Lucky Wander Boy
- First edition cover
- Author: D.B. Weiss
- Language: English
- Genre: novel
- Publisher: Plume
- Publication date: February 2003
- Publication place: United States
- Media type: Print (Paperback)
- ISBN: 0-452-28394-9 (first edition, paperback)
- OCLC: 50166622
- Dewey Decimal: 813/.6 21
- LC Class: PS3623.E455 L83 2003

= Lucky Wander Boy =

2003 novel by D.B. Weiss

Lucky Wander Boy is the 2003 debut novel by D. B. Weiss. The book's official website describes the work as: "A novel of video game addiction, Hollywood serfdom, ill-fated romance and extremely misguided notions about Japan, Lucky Wander Boy marks the debut of an original new voice that will captivate wanderers of every description."

== Plot introduction ==

The story involves Adam Pennyman and his obsession with and attempts to catalog video games into a book called "The Catalogue of Obsolete Entertainments". He is particularly obsessed with the fictional Japanese arcade game Lucky Wander Boy.

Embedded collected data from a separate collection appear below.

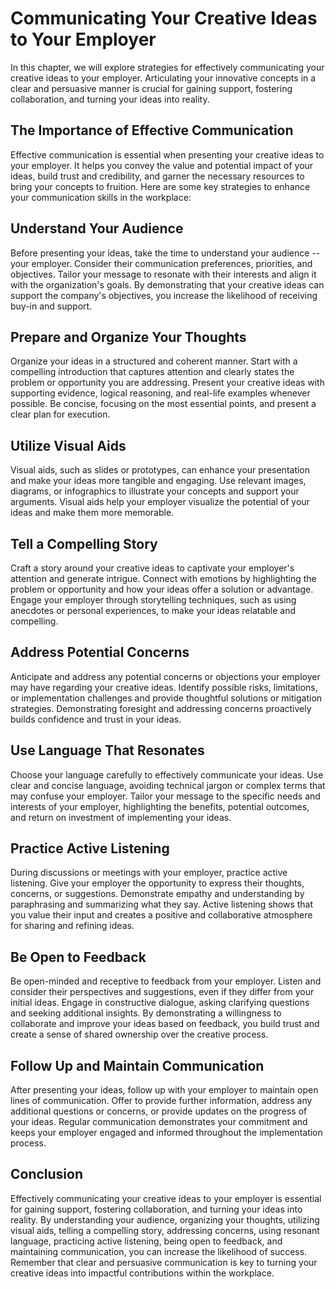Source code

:Communicating Your Creative Ideas to Your Employer
=============================================================

In this chapter, we will explore strategies for effectively communicating your creative ideas to your employer. Articulating your innovative concepts in a clear and persuasive manner is crucial for gaining support, fostering collaboration, and turning your ideas into reality.

The Importance of Effective Communication
-----------------------------------------

Effective communication is essential when presenting your creative ideas to your employer. It helps you convey the value and potential impact of your ideas, build trust and credibility, and garner the necessary resources to bring your concepts to fruition. Here are some key strategies to enhance your communication skills in the workplace:

Understand Your Audience
------------------------

Before presenting your ideas, take the time to understand your audience -- your employer. Consider their communication preferences, priorities, and objectives. Tailor your message to resonate with their interests and align it with the organization's goals. By demonstrating that your creative ideas can support the company's objectives, you increase the likelihood of receiving buy-in and support.

Prepare and Organize Your Thoughts
----------------------------------

Organize your ideas in a structured and coherent manner. Start with a compelling introduction that captures attention and clearly states the problem or opportunity you are addressing. Present your creative ideas with supporting evidence, logical reasoning, and real-life examples whenever possible. Be concise, focusing on the most essential points, and present a clear plan for execution.

Utilize Visual Aids
-------------------

Visual aids, such as slides or prototypes, can enhance your presentation and make your ideas more tangible and engaging. Use relevant images, diagrams, or infographics to illustrate your concepts and support your arguments. Visual aids help your employer visualize the potential of your ideas and make them more memorable.

Tell a Compelling Story
-----------------------

Craft a story around your creative ideas to captivate your employer's attention and generate intrigue. Connect with emotions by highlighting the problem or opportunity and how your ideas offer a solution or advantage. Engage your employer through storytelling techniques, such as using anecdotes or personal experiences, to make your ideas relatable and compelling.

Address Potential Concerns
--------------------------

Anticipate and address any potential concerns or objections your employer may have regarding your creative ideas. Identify possible risks, limitations, or implementation challenges and provide thoughtful solutions or mitigation strategies. Demonstrating foresight and addressing concerns proactively builds confidence and trust in your ideas.

Use Language That Resonates
---------------------------

Choose your language carefully to effectively communicate your ideas. Use clear and concise language, avoiding technical jargon or complex terms that may confuse your employer. Tailor your message to the specific needs and interests of your employer, highlighting the benefits, potential outcomes, and return on investment of implementing your ideas.

Practice Active Listening
-------------------------

During discussions or meetings with your employer, practice active listening. Give your employer the opportunity to express their thoughts, concerns, or suggestions. Demonstrate empathy and understanding by paraphrasing and summarizing what they say. Active listening shows that you value their input and creates a positive and collaborative atmosphere for sharing and refining ideas.

Be Open to Feedback
-------------------

Be open-minded and receptive to feedback from your employer. Listen and consider their perspectives and suggestions, even if they differ from your initial ideas. Engage in constructive dialogue, asking clarifying questions and seeking additional insights. By demonstrating a willingness to collaborate and improve your ideas based on feedback, you build trust and create a sense of shared ownership over the creative process.

Follow Up and Maintain Communication
------------------------------------

After presenting your ideas, follow up with your employer to maintain open lines of communication. Offer to provide further information, address any additional questions or concerns, or provide updates on the progress of your ideas. Regular communication demonstrates your commitment and keeps your employer engaged and informed throughout the implementation process.

Conclusion
----------

Effectively communicating your creative ideas to your employer is essential for gaining support, fostering collaboration, and turning your ideas into reality. By understanding your audience, organizing your thoughts, utilizing visual aids, telling a compelling story, addressing concerns, using resonant language, practicing active listening, being open to feedback, and maintaining communication, you can increase the likelihood of success. Remember that clear and persuasive communication is key to turning your creative ideas into impactful contributions within the workplace.
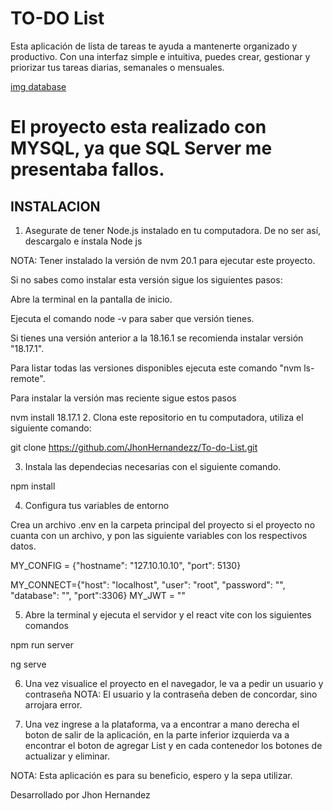 
# TO-DO List

Esta aplicación de lista de tareas te ayuda a mantenerte organizado y productivo. Con una interfaz simple e intuitiva, puedes crear, gestionar y priorizar tus tareas diarias, semanales o mensuales.

[img database](./src/assets/img/Diagrama%20en%20blanco.png)

# El proyecto esta realizado con MYSQL, ya que SQL Server me presentaba fallos.


## INSTALACION 

1. Asegurate de tener Node.js instalado en tu computadora. De no ser así, descargalo e instala Node js

NOTA: Tener instalado la versión de nvm 20.1 para ejecutar este proyecto.

Si no sabes como instalar esta versión sigue los siguientes pasos:

Abre la terminal en la pantalla de inicio.

Ejecuta el comando node -v para saber que versión tienes.

Si tienes una versión anterior a la 18.16.1 se recomienda instalar versión "18.17.1".

Para listar todas las versiones disponibles ejecuta este comando "nvm ls-remote".

Para instalar la versión mas reciente sigue estos pasos

nvm install 18.17.1
2. Clona este repositorio en tu computadora, utiliza el siguiente comando:

git clone https://github.com/JhonHernandezz/To-do-List.git

3. Instala las dependecias necesarias con el siguiente comando.

npm install

4. Configura tus variables de entorno

Crea un archivo .env en la carpeta principal del proyecto si el proyecto no cuanta con un archivo, y pon las siguiente variables con los respectivos datos.

MY_CONFIG = {"hostname": "127.10.10.10", "port": 5130}

MY_CONNECT={"host": "localhost", "user": "root", "password": "", "database": "", "port":3306}
MY_JWT = ""

5. Abre la terminal y ejecuta el servidor y el react vite con los siguientes comandos

npm run server

ng serve

6. Una vez visualice el proyecto en el navegador, le va a pedir un usuario y contraseña
NOTA: El usuario y la contraseña deben de concordar, sino arrojara error.

7. Una vez ingrese a la plataforma, va a encontrar a mano derecha el boton de salir de la aplicación, en la parte inferior izquierda va a encontrar el boton de agregar List y en cada contenedor los botones de actualizar y eliminar.


NOTA: Esta aplicación es para su beneficio, espero y la sepa utilizar.


Desarrollado por Jhon Hernandez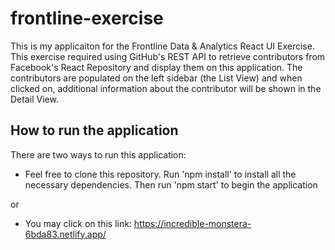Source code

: # frontline-exercise

This is my applicaiton for the Frontline Data & Analytics React UI Exercise. This exercise required using GitHub's REST API to retrieve contributors from Facebook's React Repository and display them on this application. The contributors are populated on the left sidebar (the List View) and when clicked on, additional information about the contributor will be shown in the Detail View.

## How to run the application
There are two ways to run this application:
*  Feel free to clone this repository. Run 'npm install' to install all the necessary dependencies. Then run 'npm start' to begin the application

or

* You may click on this link: https://incredible-monstera-6bda83.netlify.app/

While the Lucky Wander Boy game is fictional, many actual classic arcade and home video games are mentioned in the book.

==Reception==

Salon.com's Andrew Leonard referred to Lucky Wander Boy as "smart and engaging" and complimented the novel's ironic humor and intricate structure.

Kirkus Reviews, however, considered it a "postmodern yawn" which would appeal only to "Trekkies and Donkey Kong fanatics".